• Instructions to follow: Wherever "zeroeq" occurs in the entries, copy the line that holds it.

Saved entries:
====

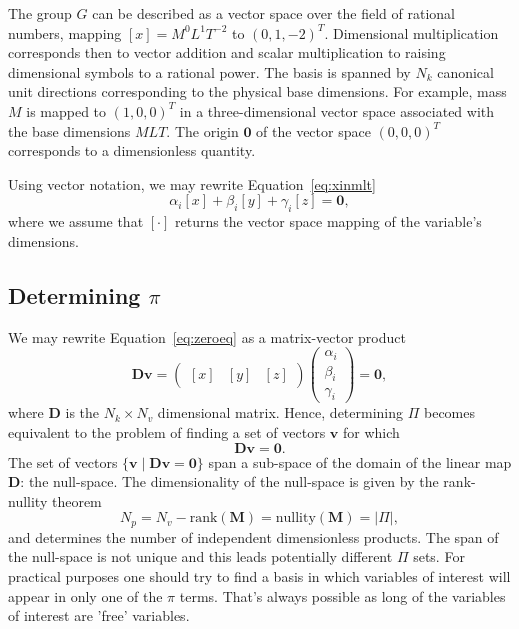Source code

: \documentclass[11pt]{article}
\begin{document}
The group $G$ can be described as a vector space over the field of rational numbers, mapping $[x] = M^0L^1T^{-2}$ to $(0,1,-2)^T$. Dimensional multiplication corresponds then to vector addition and scalar multiplication to raising dimensional symbols to a rational power. The basis is spanned by $N_k$ canonical unit directions corresponding to the physical base dimensions. For example, mass $M$ is mapped to $(1,0,0)^T$ in a three-dimensional vector space associated with the base dimensions $MLT$. The origin $\mathbf{0}$ of the vector space $(0,0,0)^T$ corresponds to a dimensionless quantity.

Using vector notation, we may rewrite Equation~\ref{eq:xinmlt}
\begin{equation}
    \alpha_i[x] + \beta_i[y] + \gamma_i[z] = \mathbf{0}, \label{eq:zeroeq}
\end{equation}
where we assume that $\left[\cdot\right]$ returns the vector space mapping of the variable's dimensions. 

\subsection{Determining $\pi$}

We may rewrite Equation~\ref{eq:zeroeq} as a matrix-vector product
\begin{equation}
    \mathbf{D}\mathbf{v} =\begin{pmatrix}[x] & [y] & [z]\end{pmatrix}\begin{pmatrix} \alpha_i \\ \beta_i \\ \gamma_i\end{pmatrix} = \mathbf{0},
\end{equation}
where $\mathbf{D}$ is the $N_k \times N_v$ dimensional matrix. Hence, determining $\Pi$ becomes equivalent to the problem of finding a set of vectors $\mathbf{v}$ for which
\begin{equation}
    \mathbf{D}\mathbf{v}=\mathbf{0}.
\end{equation}
The set of vectors $\{\mathbf{v} \mid \mathbf{D}\mathbf{v}=\mathbf{0}\}$ span a sub-space of the domain of the linear map $\mathbf{D}$: the null-space. The dimensionality of the null-space is given by the rank-nullity theorem
\begin{equation}
    N_p = N_v - \text{rank}(\mathbf{M}) = \text{nullity}(\mathbf{M}) = |\Pi|,
\end{equation}
and determines the number of independent dimensionless products. The span of the null-space is not unique and this leads potentially different $\Pi$ sets. For practical purposes one should try to find a basis in which variables of interest will appear in only one of the $\pi$ terms. That's always possible as long of the variables of interest are 'free' variables. 
\end{document}
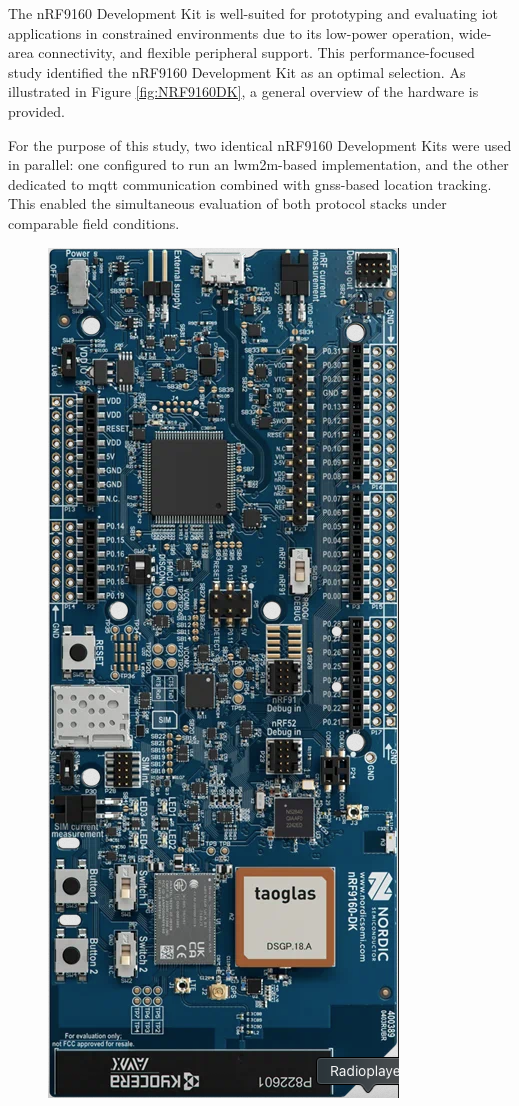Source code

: \documentclass[12pt, english, openany]{book}
\begin{document}
The nRF9160 Development Kit is well-suited for prototyping and evaluating \gls{iot} applications in constrained environments due to its low-power operation, wide-area connectivity, and flexible peripheral support. This performance-focused study identified the nRF9160 Development Kit as an optimal selection. As illustrated in Figure \ref{fig:NRF9160DK}, a general overview of the hardware is provided.

For the purpose of this study, two identical nRF9160 Development Kits were used in parallel: one configured to run an \gls{lwm2m}-based implementation, and the other dedicated to \gls{mqtt} communication combined with \gls{gnss}-based location tracking. This enabled the simultaneous evaluation of both protocol stacks under comparable field conditions.


\begin{figure}[htbp]
    \centering
    \includegraphics[scale=0.6]{nrf9160DK.png}

\end{figure}
\end{document}
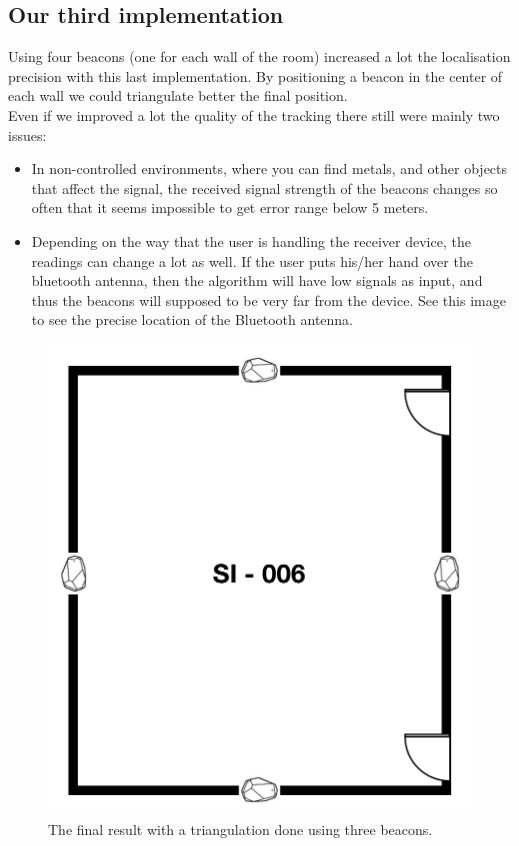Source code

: \subsection{Our third implementation}
Using four beacons (one for each wall of the room) increased a lot the localisation precision with this last implementation. By positioning a beacon in the center of each wall we could triangulate better the final position.\\

Even if we improved a lot the quality of the tracking there still were mainly two issues:

\begin{itemize}
\item In non-controlled environments, where you can find metals, and other objects that affect the signal, the received signal strength of the beacons changes so often that it seems impossible to get error range below 5 meters.
\item Depending on the way that the user is handling the receiver device, the readings can change a lot as well. If the user puts his/her hand over the bluetooth antenna, then the algorithm will have low signals as input, and thus the beacons will supposed to be very far from the device. See this image to see the precise location of the Bluetooth antenna.
\end{itemize}

\begin{figure}[htbp]
\begin{center}
\includegraphics[scale=0.5]{img/room_beacon.png}
\caption{The final result with a triangulation done using three beacons.}
\label{room_beacon}
\end{center}
\end{figure}

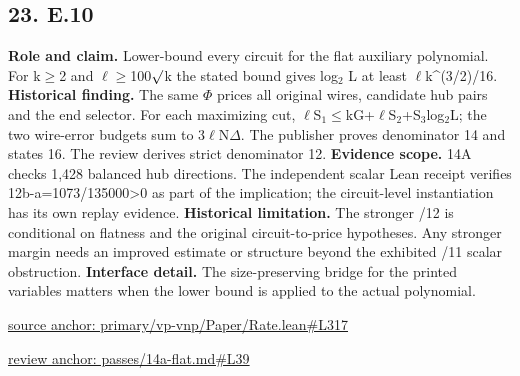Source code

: \documentclass[11pt,letterpaper]{article}
\theoremstyle{definition}\newtheorem{definition}[theorem]{Definition}\newtheorem{example}[theorem]{Example}
\theoremstyle{remark}\newtheorem{remark}[theorem]{Remark}
\begin{document}
\subsection*{23. E.10}
\textbf{Role and claim.} Lower-bound every circuit for the flat auxiliary polynomial. For k\ensuremath{\ge}2 and \ensuremath{\ell}\ensuremath{\ge}100\ensuremath{\sqrt{\vphantom{x}}}k the stated bound gives log\ensuremath{{}_2} L at least \ensuremath{\ell}k\textasciicircum{}(3/2)/16.
\textbf{Historical finding.} The same \ensuremath{\Phi} prices all original wires, candidate hub pairs and the end selector. For each maximizing cut, \ensuremath{\ell}S\ensuremath{{}_1}\ensuremath{\le}kG+\ensuremath{\ell}S\ensuremath{{}_2}+S\ensuremath{{}_3}log\ensuremath{{}_2}L; the two wire-error budgets sum to 3\ensuremath{\ell}N\ensuremath{\Delta}. The publisher proves denominator 14 and states 16. The review derives strict denominator 12.
\textbf{Evidence scope.} 14A checks 1,428 balanced hub directions. The independent scalar Lean receipt verifies 12b-a=1073/135000>0 as part of the implication; the circuit-level instantiation has its own replay evidence.
\textbf{Historical limitation.} The stronger /12 is conditional on flatness and the original circuit-to-price hypotheses. Any stronger margin needs an improved estimate or structure beyond the exhibited /11 scalar obstruction.
\textbf{Interface detail.} The size-preserving bridge for the printed variables matters when the lower bound is applied to the actual polynomial.
\par\href{https://github.com/nousentllc/VP-VNP-Review/blob/8a7976933b6b2b4ffda1ad3a0dfb5fc6b6f023e8/primary/vp-vnp/Paper/Rate.lean\#L317}{source anchor: primary/vp-vnp/Paper/Rate.lean\#L317}
\par\href{https://github.com/nousentllc/VP-VNP-Review/blob/8a7976933b6b2b4ffda1ad3a0dfb5fc6b6f023e8/passes/14a-flat.md\#L39}{review anchor: passes/14a-flat.md\#L39}
\goodbreak
{}
\hypertarget{claim.24}{}
\end{document}
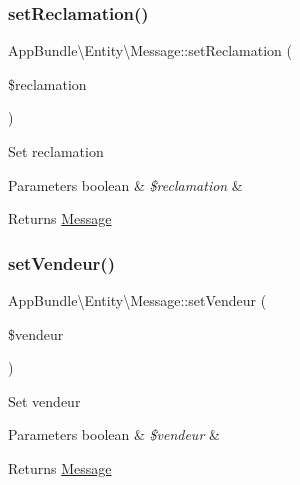 \subsubsection{\texorpdfstring{set\+Reclamation()}{setReclamation()}}
{\footnotesize\ttfamily App\+Bundle\textbackslash{}\+Entity\textbackslash{}\+Message\+::set\+Reclamation (\begin{DoxyParamCaption}\item[{}]{\$reclamation }\end{DoxyParamCaption})}

Set reclamation


\begin{DoxyParams}[1]{Parameters}
boolean & {\em \$reclamation} & \\
\hline
\end{DoxyParams}
\begin{DoxyReturn}{Returns}
\hyperlink{class_app_bundle_1_1_entity_1_1_message}{Message} 
\end{DoxyReturn}
\mbox{\label{class_app_bundle_1_1_entity_1_1_message_a4ec8ec430673bd2b7371f59de1b4b513}} 
\subsubsection{\texorpdfstring{set\+Vendeur()}{setVendeur()}}
{\footnotesize\ttfamily App\+Bundle\textbackslash{}\+Entity\textbackslash{}\+Message\+::set\+Vendeur (\begin{DoxyParamCaption}\item[{}]{\$vendeur }\end{DoxyParamCaption})}

Set vendeur


\begin{DoxyParams}[1]{Parameters}
boolean & {\em \$vendeur} & \\
\hline
\end{DoxyParams}
\begin{DoxyReturn}{Returns}
\hyperlink{class_app_bundle_1_1_entity_1_1_message}{Message} 
\end{DoxyReturn}
\mbox{\label{class_app_bundle_1_1_entity_1_1_message_afc326f8db6bbe6b45f4b6081ad76fbd8}} 
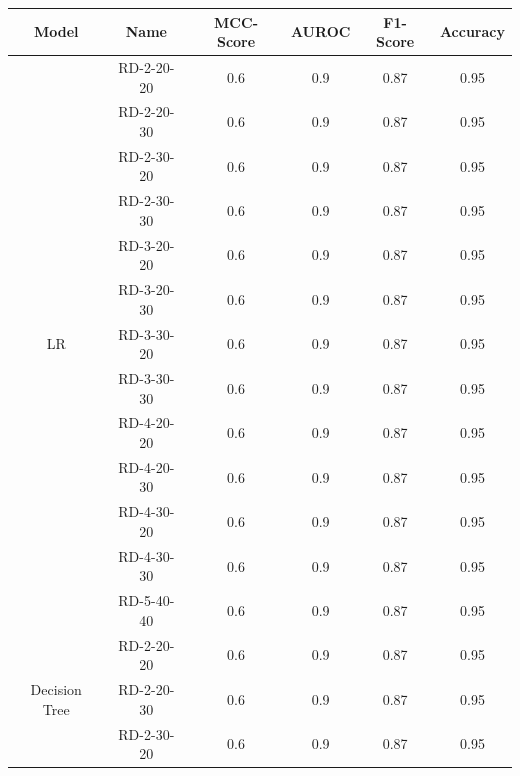 \begin{table}[ht]
    \centering
    \begin{tabular}{c c c c c c}
        \toprule
        Model                           & Name       & \gls{MCC}-Score & \gls{AUROC} & F1-Score & Accuracy \\
        \midrule
        \multirow{13}{*}{\gls{LR}}      & RD-2-20-20 & 0.6             & 0.9         & 0.87     & 0.95     \\
                                        & RD-2-20-30 & 0.6             & 0.9         & 0.87     & 0.95     \\
                                        & RD-2-30-20 & 0.6             & 0.9         & 0.87     & 0.95     \\
                                        & RD-2-30-30 & 0.6             & 0.9         & 0.87     & 0.95     \\
                                        & RD-3-20-20 & 0.6             & 0.9         & 0.87     & 0.95     \\
                                        & RD-3-20-30 & 0.6             & 0.9         & 0.87     & 0.95     \\
                                        & RD-3-30-20 & 0.6             & 0.9         & 0.87     & 0.95     \\
                                        & RD-3-30-30 & 0.6             & 0.9         & 0.87     & 0.95     \\
                                        & RD-4-20-20 & 0.6             & 0.9         & 0.87     & 0.95     \\
                                        & RD-4-20-30 & 0.6             & 0.9         & 0.87     & 0.95     \\
                                        & RD-4-30-20 & 0.6             & 0.9         & 0.87     & 0.95     \\
                                        & RD-4-30-30 & 0.6             & 0.9         & 0.87     & 0.95     \\
                                        & RD-5-40-40 & 0.6             & 0.9         & 0.87     & 0.95     \\
        \midrule
        \multirow{13}{*}{Decision Tree} & RD-2-20-20 & 0.6             & 0.9         & 0.87     & 0.95     \\
                                        & RD-2-20-30 & 0.6             & 0.9         & 0.87     & 0.95     \\
                                        & RD-2-30-20 & 0.6             & 0.9         & 0.87     & 0.95     \\

\end{tabular}
\end{table}
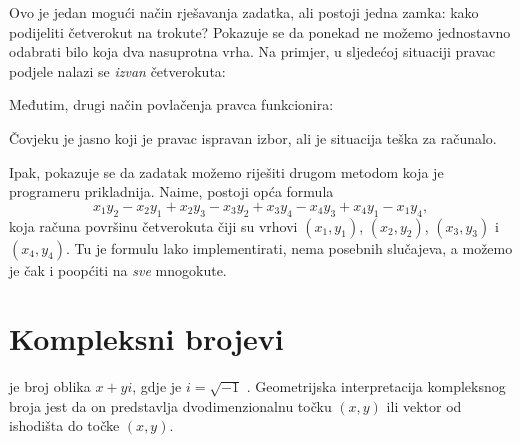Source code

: Ovo je jedan mogući način rješavanja zadatka,
ali postoji jedna zamka:
kako podijeliti četverokut na trokute?
Pokazuje se da ponekad ne možemo jednostavno odabrati
bilo koja dva nasuprotna vrha.
Na primjer, u sljedećoj situaciji
pravac podjele nalazi se \emph{izvan} četverokuta:
\begin{center}
\end{center}
Međutim, drugi način povlačenja pravca funkcionira:
\begin{center}
\end{center}
Čovjeku je jasno koji je pravac ispravan
izbor, ali je situacija teška za računalo.
                           
Ipak, pokazuje se da zadatak možemo riješiti
drugom metodom koja je programeru prikladnija.
Naime, postoji opća formula
\[x_1y_2-x_2y_1+x_2y_3-x_3y_2+x_3y_4-x_4y_3+x_4y_1-x_1y_4,\]
koja računa površinu četverokuta
čiji su vrhovi
$(x_1,y_1)$,
$(x_2,y_2)$,
$(x_3,y_3)$ i
$(x_4,y_4)$.
Tu je formulu lako implementirati, nema posebnih
slučajeva, a možemo je čak i poopćiti
na \emph{sve} mnogokute.

\section{Kompleksni brojevi}


 je broj oblika $x+y i$,
gdje je $i = \sqrt{-1}$ .
Geometrijska interpretacija kompleksnog broja jest
da on predstavlja dvodimenzionalnu točku $(x,y)$
ili vektor od ishodišta do točke $(x,y)$.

====

• Exercise solution:
    \alpha_i[x] + \beta_i[y] + \gamma_i[z] = \mathbf{0}, \label{eq:zeroeq}
We may rewrite Equation~\ref{eq:zeroeq} as a matrix-vector product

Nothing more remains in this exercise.